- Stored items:
╭──

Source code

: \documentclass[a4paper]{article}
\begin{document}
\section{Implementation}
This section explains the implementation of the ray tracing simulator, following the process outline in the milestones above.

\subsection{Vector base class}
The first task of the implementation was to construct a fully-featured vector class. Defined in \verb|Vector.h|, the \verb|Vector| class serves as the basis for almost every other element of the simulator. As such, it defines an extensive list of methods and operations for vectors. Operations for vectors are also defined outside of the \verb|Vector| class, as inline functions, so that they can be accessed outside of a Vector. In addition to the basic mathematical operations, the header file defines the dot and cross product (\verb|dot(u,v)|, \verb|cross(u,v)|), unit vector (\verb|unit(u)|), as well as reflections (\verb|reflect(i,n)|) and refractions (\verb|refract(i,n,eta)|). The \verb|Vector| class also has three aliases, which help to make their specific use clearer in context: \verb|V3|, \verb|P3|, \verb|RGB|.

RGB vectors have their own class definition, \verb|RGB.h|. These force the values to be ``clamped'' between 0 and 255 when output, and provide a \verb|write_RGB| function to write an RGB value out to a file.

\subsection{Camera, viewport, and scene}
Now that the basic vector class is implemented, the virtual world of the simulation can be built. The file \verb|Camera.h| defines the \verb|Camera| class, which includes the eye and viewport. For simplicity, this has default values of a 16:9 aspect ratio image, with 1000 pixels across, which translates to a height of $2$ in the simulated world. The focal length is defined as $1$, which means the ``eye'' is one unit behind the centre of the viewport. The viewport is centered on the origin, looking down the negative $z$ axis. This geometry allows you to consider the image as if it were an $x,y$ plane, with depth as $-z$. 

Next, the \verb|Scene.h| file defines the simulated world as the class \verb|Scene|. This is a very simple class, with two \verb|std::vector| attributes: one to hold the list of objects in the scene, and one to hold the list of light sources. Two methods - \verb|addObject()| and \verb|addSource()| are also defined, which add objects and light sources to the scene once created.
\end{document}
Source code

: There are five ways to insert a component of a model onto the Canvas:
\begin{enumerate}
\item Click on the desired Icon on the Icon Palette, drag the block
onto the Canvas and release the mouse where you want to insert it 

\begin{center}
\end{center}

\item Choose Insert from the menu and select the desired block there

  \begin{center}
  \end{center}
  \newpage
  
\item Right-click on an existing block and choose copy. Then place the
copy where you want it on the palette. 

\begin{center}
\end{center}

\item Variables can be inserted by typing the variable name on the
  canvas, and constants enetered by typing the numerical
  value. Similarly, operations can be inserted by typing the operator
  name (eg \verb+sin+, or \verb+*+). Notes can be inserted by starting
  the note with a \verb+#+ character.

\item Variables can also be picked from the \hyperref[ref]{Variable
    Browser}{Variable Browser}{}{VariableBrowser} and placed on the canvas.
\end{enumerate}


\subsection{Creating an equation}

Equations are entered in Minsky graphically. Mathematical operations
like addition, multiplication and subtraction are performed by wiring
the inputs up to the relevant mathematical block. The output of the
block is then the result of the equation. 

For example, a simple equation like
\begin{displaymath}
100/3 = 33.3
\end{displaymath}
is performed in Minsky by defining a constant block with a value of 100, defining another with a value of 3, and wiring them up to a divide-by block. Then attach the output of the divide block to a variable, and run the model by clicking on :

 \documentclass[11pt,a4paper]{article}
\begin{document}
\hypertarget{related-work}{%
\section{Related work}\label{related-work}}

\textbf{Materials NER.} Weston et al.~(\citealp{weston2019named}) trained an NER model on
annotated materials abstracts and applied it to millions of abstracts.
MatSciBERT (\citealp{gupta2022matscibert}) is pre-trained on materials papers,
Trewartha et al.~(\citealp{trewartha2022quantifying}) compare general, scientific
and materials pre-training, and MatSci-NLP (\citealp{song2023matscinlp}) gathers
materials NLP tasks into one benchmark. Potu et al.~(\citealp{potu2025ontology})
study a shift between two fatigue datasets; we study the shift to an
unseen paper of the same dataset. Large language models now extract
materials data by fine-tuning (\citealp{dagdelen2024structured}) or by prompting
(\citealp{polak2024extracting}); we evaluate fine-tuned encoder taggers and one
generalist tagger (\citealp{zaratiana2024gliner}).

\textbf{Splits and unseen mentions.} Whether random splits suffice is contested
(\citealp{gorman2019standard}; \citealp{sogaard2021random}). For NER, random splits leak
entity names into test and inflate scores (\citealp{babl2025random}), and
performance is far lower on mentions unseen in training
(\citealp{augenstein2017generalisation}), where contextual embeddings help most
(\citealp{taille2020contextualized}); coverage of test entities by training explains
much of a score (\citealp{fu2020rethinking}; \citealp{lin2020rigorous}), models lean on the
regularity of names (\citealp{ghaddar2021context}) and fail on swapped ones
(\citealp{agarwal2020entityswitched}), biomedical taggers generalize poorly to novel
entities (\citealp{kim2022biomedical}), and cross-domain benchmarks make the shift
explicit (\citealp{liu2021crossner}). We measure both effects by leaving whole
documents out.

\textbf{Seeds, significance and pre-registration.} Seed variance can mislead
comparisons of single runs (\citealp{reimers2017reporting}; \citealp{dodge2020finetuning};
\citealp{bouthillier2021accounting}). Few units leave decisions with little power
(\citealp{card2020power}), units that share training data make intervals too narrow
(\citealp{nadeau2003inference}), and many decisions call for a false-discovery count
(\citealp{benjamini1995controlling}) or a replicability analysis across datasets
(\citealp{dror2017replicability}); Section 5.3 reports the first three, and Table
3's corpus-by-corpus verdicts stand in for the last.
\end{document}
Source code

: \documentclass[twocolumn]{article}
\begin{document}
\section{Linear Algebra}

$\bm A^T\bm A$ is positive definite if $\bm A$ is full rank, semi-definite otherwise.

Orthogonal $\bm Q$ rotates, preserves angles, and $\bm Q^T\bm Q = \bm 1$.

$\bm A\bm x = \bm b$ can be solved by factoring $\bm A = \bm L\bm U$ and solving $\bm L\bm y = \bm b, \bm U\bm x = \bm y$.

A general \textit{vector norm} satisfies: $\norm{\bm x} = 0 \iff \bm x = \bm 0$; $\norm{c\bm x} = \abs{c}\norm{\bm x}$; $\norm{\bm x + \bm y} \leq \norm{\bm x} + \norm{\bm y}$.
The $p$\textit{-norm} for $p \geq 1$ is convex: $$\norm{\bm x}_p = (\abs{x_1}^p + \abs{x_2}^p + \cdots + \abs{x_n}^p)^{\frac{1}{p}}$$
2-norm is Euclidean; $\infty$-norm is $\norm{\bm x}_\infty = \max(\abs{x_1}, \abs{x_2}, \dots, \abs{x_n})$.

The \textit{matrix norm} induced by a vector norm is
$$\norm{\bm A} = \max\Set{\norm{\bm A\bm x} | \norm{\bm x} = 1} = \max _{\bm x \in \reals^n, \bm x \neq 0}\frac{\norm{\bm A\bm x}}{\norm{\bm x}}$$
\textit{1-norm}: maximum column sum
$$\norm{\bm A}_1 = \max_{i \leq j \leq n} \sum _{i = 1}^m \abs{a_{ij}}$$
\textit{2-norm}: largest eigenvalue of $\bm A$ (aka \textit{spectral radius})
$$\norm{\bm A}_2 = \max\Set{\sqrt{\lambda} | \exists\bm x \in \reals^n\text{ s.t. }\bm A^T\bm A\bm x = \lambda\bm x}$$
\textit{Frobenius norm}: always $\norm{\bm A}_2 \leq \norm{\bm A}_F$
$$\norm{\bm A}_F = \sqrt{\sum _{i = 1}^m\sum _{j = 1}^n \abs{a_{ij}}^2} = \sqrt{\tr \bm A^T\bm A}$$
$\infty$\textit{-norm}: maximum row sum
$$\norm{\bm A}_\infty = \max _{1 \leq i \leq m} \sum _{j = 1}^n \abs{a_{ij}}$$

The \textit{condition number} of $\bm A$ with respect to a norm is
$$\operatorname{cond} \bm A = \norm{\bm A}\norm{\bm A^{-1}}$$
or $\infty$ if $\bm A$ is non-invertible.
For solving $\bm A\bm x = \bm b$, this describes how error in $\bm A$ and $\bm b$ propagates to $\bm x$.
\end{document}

╰──

- EXERCISE OBJECTIVE: Your answer must be a copy of every line in the data above that holds the string "sqrt".

- COMPLETED TASK:
$$\norm{\bm A}_2 = \max\Set{\sqrt{\lambda} | \exists\bm x \in \reals^n\text{ s.t. }\bm A^T\bm A\bm x = \lambda\bm x}$$
$$\norm{\bm A}_F = \sqrt{\sum _{i = 1}^m\sum _{j = 1}^n \abs{a_{ij}}^2} = \sqrt{\tr \bm A^T\bm A}$$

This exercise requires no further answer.